We were also present during the meetings and agree fully with Kuok Hock Nien's letter to these columns of June 29.
Mr Lam's column headlined, 'Marshalling the SAR's tycoons' (Post, June 28), is full of distortions and speculation.
RONNIE CHAN HENRY CHENG THOMAS KWOK WALTER KWOK VINCENT LO ROBERT NG HENRY TANG I refer to the letter written by the former chairman of South China Morning Post (Holdings) Limited, Kuok Hock Nien, headlined, 'Speculation' (Post, June 29). The scathing condemnation of Willy Wo-Lap Lam is shocking and disturbing.
Mr Lam is highly respected both here and abroad for his insightful China coverage.
With unrivalled sources and strong analytical skills, Mr Lam's articles are widely read and quoted. Replying to his boss' rebuke, Mr Lam stood by the facts and opinions in his article of June 28.
Mr Kuok's outburst was intriguing and uncharacteristic since the low-key tycoon seldom expresses controversial views in public.
By venting his anger, Mr Kuok's message to the Post's journalists is clear. One reporter contacted me to express concern: 'It appears Mr Kuok wants us to good-mouth China and to exercise more self-censorship.' What has happened is damaging not only for your newspaper but for the freedom of the press in Hong Kong. I just hope other news proprietors will not follow suit.
EMILY LAU Legislative Councillor I agree with Kuok Hock Nien (letter, Post, June 29), that the SAR tycoons invited to Beijing by China's leaders are not running dogs.
In fact, they can contribute a great deal to the prosperity of China.

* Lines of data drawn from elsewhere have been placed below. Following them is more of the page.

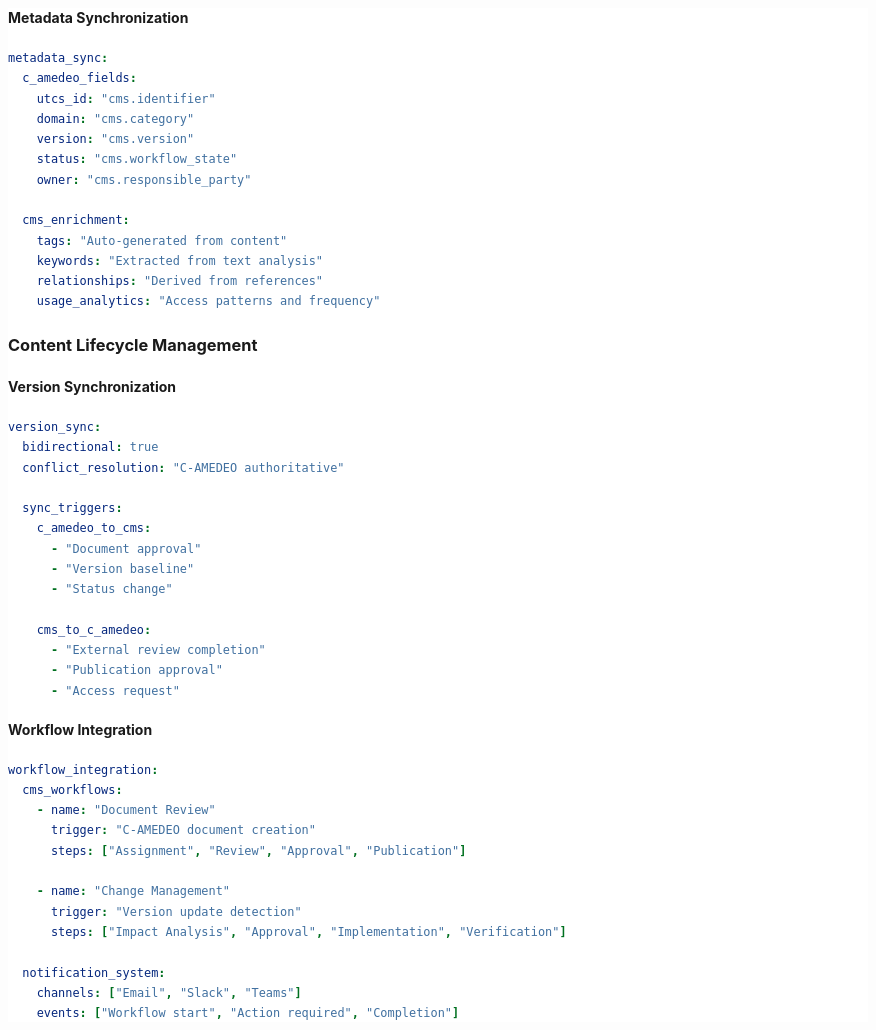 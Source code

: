 #### Metadata Synchronization
```yaml
metadata_sync:
  c_amedeo_fields:
    utcs_id: "cms.identifier"
    domain: "cms.category"
    version: "cms.version"
    status: "cms.workflow_state"
    owner: "cms.responsible_party"
  
  cms_enrichment:
    tags: "Auto-generated from content"
    keywords: "Extracted from text analysis"
    relationships: "Derived from references"
    usage_analytics: "Access patterns and frequency"
```

### Content Lifecycle Management

#### Version Synchronization
```yaml
version_sync:
  bidirectional: true
  conflict_resolution: "C-AMEDEO authoritative"
  
  sync_triggers:
    c_amedeo_to_cms:
      - "Document approval"
      - "Version baseline"
      - "Status change"
    
    cms_to_c_amedeo:
      - "External review completion"
      - "Publication approval"
      - "Access request"
```

#### Workflow Integration  
```yaml
workflow_integration:
  cms_workflows:
    - name: "Document Review"
      trigger: "C-AMEDEO document creation"
      steps: ["Assignment", "Review", "Approval", "Publication"]
      
    - name: "Change Management"
      trigger: "Version update detection"
      steps: ["Impact Analysis", "Approval", "Implementation", "Verification"]
  
  notification_system:
    channels: ["Email", "Slack", "Teams"]
    events: ["Workflow start", "Action required", "Completion"]
```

However, Mr Kuok may not be aware that some of these tycoons are not knowledgeable about politics. They do not seem to know that the Chinese Government has violated human rights in Tibet, threatened to attack Taiwan and refused to apologise for the June 4 massacre in 1989.
I hope that businessmen in the SAR can acquire a better understanding of Chinese society, so they can express more constructive opinions when talking with Beijing's leaders.